Jean II d’Anjou ou Jean de Calabre ou Jean de Catalogne, né à Nancy entre 1425/1427, mort à Barcelone en décembre 1470, marquis de Pont-à-Mousson, puis Duc de Lorraine (1453-1470) mais également duc titulaire de Calabre (1435) en tant qu’héritier présomptif du Royaume de Naples, et de Gérone (1466) en tant qu’héritier présomptif du Royaume d’Aragon.

Biographie[modifier | modifier le code]

Jean est le premier fils de René Ier d’Anjou, roi titulaire de Naples, duc de Bar, duc d’Anjou et de Lorraine (par mariage), comte de Provence et d’Isabelle de Lorraine, fille de Charles II, duc de Lorraine et de Marguerite de Bavière.

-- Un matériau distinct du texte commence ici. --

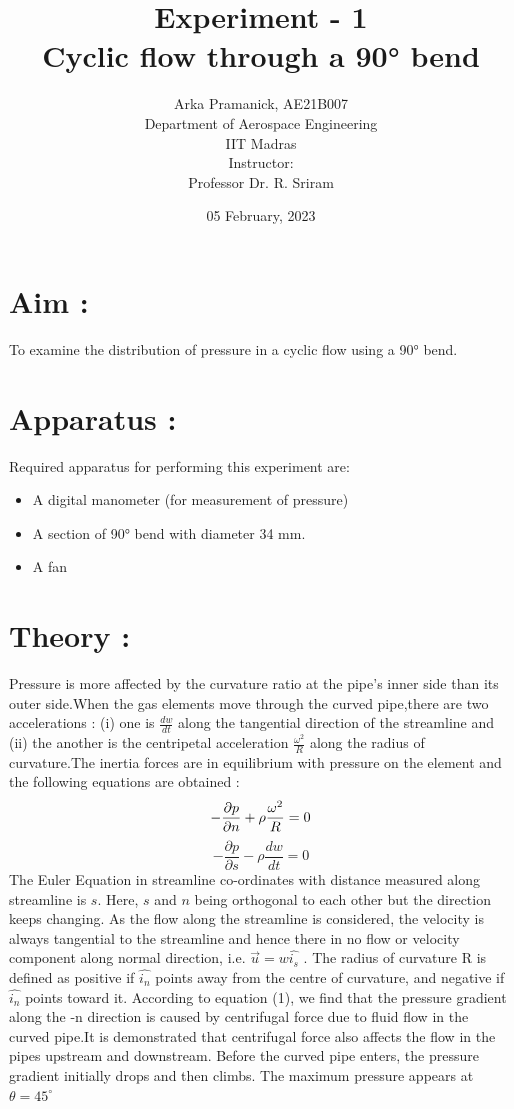 \documentclass[12pt,a4paper]{article}
\title{Experiment - 1\\Cyclic flow through a 90° bend}
\author{Arka Pramanick, AE21B007\\ Department of Aerospace Engineering\\ IIT Madras\\[3ex] Instructor:\\ \large Professor Dr. R. Sriram}
\date{05 February, 2023}
\begin{document}
\maketitle

\hline

\section{Aim :}
To examine the distribution of pressure in a cyclic flow using a 90° bend.
\section{Apparatus :}
Required apparatus for performing this experiment are:
\begin{itemize}
    \item A digital manometer (for measurement of pressure)
    \item A section of 90° bend with diameter 34 mm.
    \item A fan
\end{itemize}
\section{Theory :}
Pressure is more affected by the curvature ratio at the pipe's inner side than its outer side.When the gas elements move through the curved pipe,there are two accelerations : (i) one is $\frac{dw}{dt}$ along the tangential direction of the streamline and (ii) the another is the centripetal acceleration $\frac{\omega^2}{R}$ along the radius of curvature.The inertia forces are in equilibrium with pressure on the element and the following equations are obtained :
\begin{equation}
    -\frac{\partial p}{\partial n}+\rho \frac{\omega^2}{R} = 0\\
\end{equation}
\begin{equation}
    -\frac{\partial p}{\partial s}-\rho \frac{dw}{dt} = 0
\end{equation}
The Euler Equation in streamline co-ordinates with distance measured along streamline is $s$. Here, $s$ and $n$ being orthogonal to each other but the direction keeps changing.
As the flow along the streamline is considered, the velocity is always tangential to the streamline and hence there in no flow or velocity component along normal direction, i.e. $\Vec{u}= w\hat{i_s}$ . The radius of curvature R is defined as positive if $\hat{i_n}$ points away from the centre of curvature, and negative if $\hat{i_n}$ points toward it.
According to equation (1), we find that the pressure gradient along the -n direction is caused by centrifugal force due to fluid flow in the curved pipe.It is demonstrated that centrifugal force also affects the flow in the pipes upstream and downstream. Before the curved pipe enters, the pressure gradient initially drops and then climbs. The maximum pressure appears at $\theta=45^{\circ}$
\end{document}
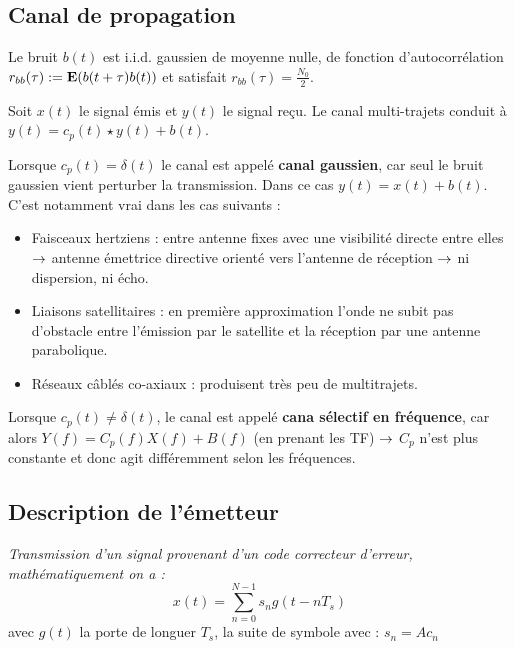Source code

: \subsection{Canal de propagation}

	\begin{hyp}
		Le bruit $b(t)$ est i.i.d. gaussien de moyenne nulle, de fonction d'autocorrélation $r_{bb}(\tau) := \mathbf{E}(b(t + \tau) b(t))$ et satisfait $r_{bb}(\tau) = \frac{N_0}{2}$.
	\end{hyp}
	
	\begin{pop}
		Soit $x(t)$ le signal émis et $y(t)$ le signal reçu.
		Le canal multi-trajets conduit à $y(t) = c_p(t) \star y(t) + b(t)$.
	\end{pop}
	
	Lorsque $c_p(t) = \delta(t)$ le canal est appelé \textbf{canal gaussien}, car seul le bruit gaussien vient perturber la transmission.
	Dans ce cas $y(t) = x(t) + b(t)$.
	C'est notamment vrai dans les cas suivants :
	\begin{itemize}
	\item[\textbullet] Faisceaux hertziens : entre antenne fixes avec une visibilité directe entre elles $\rightarrow$ antenne émettrice directive orienté vers l'antenne de réception $\rightarrow$ ni dispersion, ni écho.
	\item[\textbullet] Liaisons satellitaires : en première approximation l'onde ne subit pas d'obstacle entre l'émission par le satellite et la réception par une antenne parabolique.
	\item[\textbullet] Réseaux câblés co-axiaux : produisent très peu de multitrajets.
	\end{itemize}
	
	Lorsque $c_p(t) \neq \delta(t)$, le canal est appelé \textbf{cana sélectif en fréquence}, car alors $Y(f) = C_p(f) X(f) + B(f)$ (en prenant les TF) $\rightarrow$ $C_p$ n'est plus constante et donc agit différemment selon les fréquences.
		

\subsection{Description de l'émetteur}

\begin{defn}
\textit{Transmission d'un signal provenant d'un code correcteur d'erreur, mathématiquement on a : }
$$x(t)=\sum_{n=0}^{N-1} s_{n}g(t-nT_{s})$$
avec $g(t)$ la porte de longuer $T_{s}$, la suite de symbole avec : $s_{n}=Ac_{n}$
\end{defn}

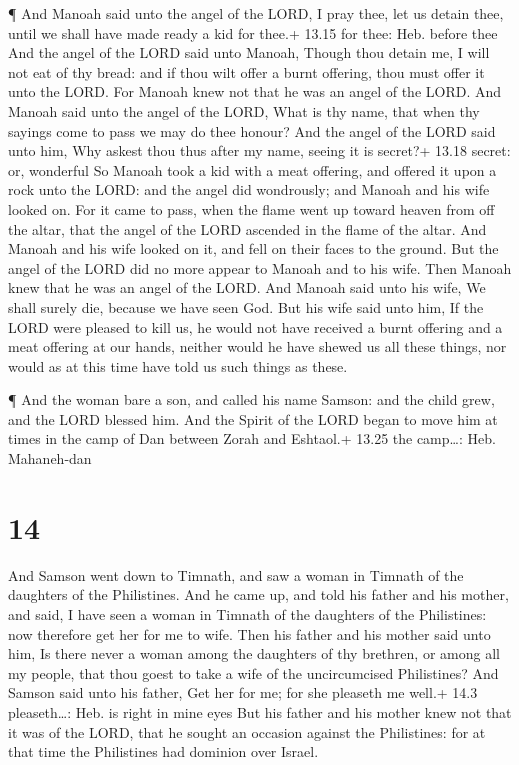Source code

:  ¶ And Manoah said unto the angel of the LORD, I pray thee,
let us detain thee, until we shall have made ready a kid for thee.+
13.15 for thee: Heb. before thee  And the angel of the LORD
said unto Manoah, Though thou detain me, I will not eat of thy bread:
and if thou wilt offer a burnt offering, thou must offer it unto the
LORD. For Manoah knew not that he was an angel of the LORD.
 And Manoah said unto the angel of the LORD, What is thy
name, that when thy sayings come to pass we may do thee honour?
 And the angel of the LORD said unto him, Why askest thou
thus after my name, seeing it is secret?+ 13.18 secret: or, wonderful
 So Manoah took a kid with a meat offering, and offered it
upon a rock unto the LORD: and the angel did wondrously; and Manoah and
his wife looked on.  For it came to pass, when the flame
went up toward heaven from off the altar, that the angel of the LORD
ascended in the flame of the altar. And Manoah and his wife looked on
it, and fell on their faces to the ground.  But the angel
of the LORD did no more appear to Manoah and to his wife. Then Manoah
knew that he was an angel of the LORD.  And Manoah said
unto his wife, We shall surely die, because we have seen God.
 But his wife said unto him, If the LORD were pleased to
kill us, he would not have received a burnt offering and a meat offering
at our hands, neither would he have shewed us all these things, nor
would as at this time have told us such things as these.

 ¶ And the woman bare a son, and called his name Samson:
and the child grew, and the LORD blessed him.  And the
Spirit of the LORD began to move him at times in the camp of Dan between
Zorah and Eshtaol.+ 13.25 the camp\ldots: Heb. Mahaneh-dan

\hypertarget{section-13}{%
\section{14}\label{section-13}}

 And Samson went down to Timnath, and saw a woman in Timnath
of the daughters of the Philistines.  And he came up, and
told his father and his mother, and said, I have seen a woman in Timnath
of the daughters of the Philistines: now therefore get her for me to
wife.  Then his father and his mother said unto him, Is
there never a woman among the daughters of thy brethren, or among all my
people, that thou goest to take a wife of the uncircumcised Philistines?
And Samson said unto his father, Get her for me; for she pleaseth me
well.+ 14.3 pleaseth\ldots: Heb. is right in mine eyes  But
his father and his mother knew not that it was of the LORD, that he
sought an occasion against the Philistines: for at that time the
Philistines had dominion over Israel.

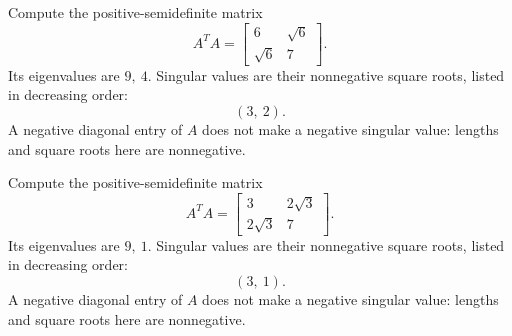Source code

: Compute the positive-semidefinite matrix
\[A^TA=\begin{bmatrix}6&\sqrt{6}\\\sqrt{6}&7\end{bmatrix}.\]
Its eigenvalues are $9,\ 4$. Singular values are their nonnegative square roots, listed in decreasing order:
\[(3,\ 2).\]
A negative diagonal entry of $A$ does not make a negative singular value: lengths and square roots here are nonnegative.

Compute the positive-semidefinite matrix
\[A^TA=\begin{bmatrix}3&2 \sqrt{3}\\2 \sqrt{3}&7\end{bmatrix}.\]
Its eigenvalues are $9,\ 1$. Singular values are their nonnegative square roots, listed in decreasing order:
\[(3,\ 1).\]
A negative diagonal entry of $A$ does not make a negative singular value: lengths and square roots here are nonnegative.


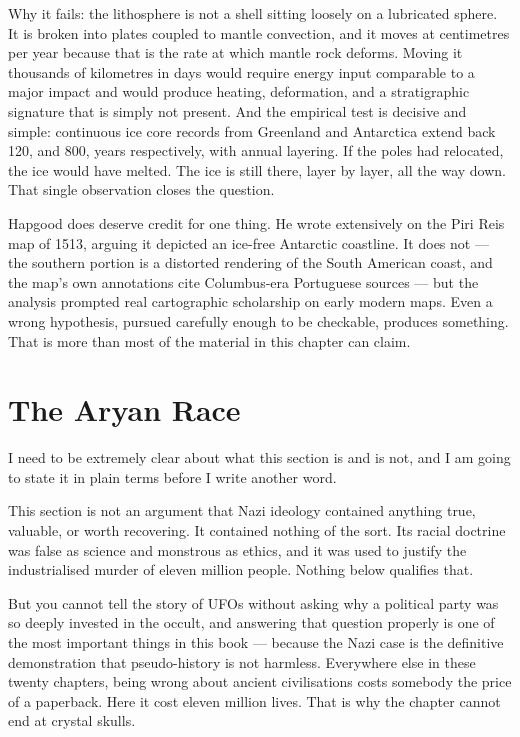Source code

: Why it fails: the lithosphere is not a shell sitting loosely on a lubricated sphere. It is broken into
plates coupled to mantle convection, and it moves at centimetres per year because that is the rate at
which mantle rock deforms. Moving it thousands of kilometres in days would require energy input
comparable to a major impact and would produce heating, deformation, and a stratigraphic signature
that is simply not present. And the empirical test is decisive and simple: continuous ice core records
from Greenland and Antarctica extend back 120, and 800, years respectively, with annual
layering. If the poles had relocated, the ice would have melted. The ice is still there, layer by
layer, all the way down. That single observation closes the question.

\begin{funfact}
Hapgood does deserve credit for one thing. He wrote extensively on the Piri Reis map of 1513, arguing
it depicted an ice-free Antarctic coastline. It does not --- the southern portion is a distorted
rendering of the South American coast, and the map's own annotations cite Columbus-era Portuguese
sources --- but the analysis prompted real cartographic scholarship on early modern maps. Even a
wrong hypothesis, pursued carefully enough to be checkable, produces something. That is more than
most of the material in this chapter can claim.
\end{funfact}

\section{The Aryan Race}\label{sec:aryan}

I need to be extremely clear about what this section is and is not, and I am going to state it in
plain terms before I write another word.

This section is not an argument that Nazi ideology contained anything true, valuable, or worth
recovering. It contained nothing of the sort. Its racial doctrine was false as science and monstrous
as ethics, and it was used to justify the industrialised murder of eleven million people. Nothing
below qualifies that.

But you cannot tell the story of UFOs without asking why a political party was so deeply invested in
the occult, and answering that question properly is one of the most important things in this book ---
because the Nazi case is the definitive demonstration that pseudo-history is not harmless. Everywhere
else in these twenty chapters, being wrong about ancient civilisations costs somebody the price of a
paperback. Here it cost eleven million lives. That is why the chapter cannot end at crystal skulls.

En 1435, son père, déjà duc de Bar et de Lorraine hérite de son frère, mort sans descendance, le trône de Naples. Jean reçoit à ce moment-là le titre de duc de Calabre réservé aux héritiers de la couronne napolitaine.

Il est élevé dans le giron de la chevalerie, au milieu des tournois où rapidement il excelle. Il a dû épouser Marie de Bourbon, nièce du duc de Bourgogne pour compléter la rançon de son père[1], puis s’établit en Provence[2], probablement en 1437.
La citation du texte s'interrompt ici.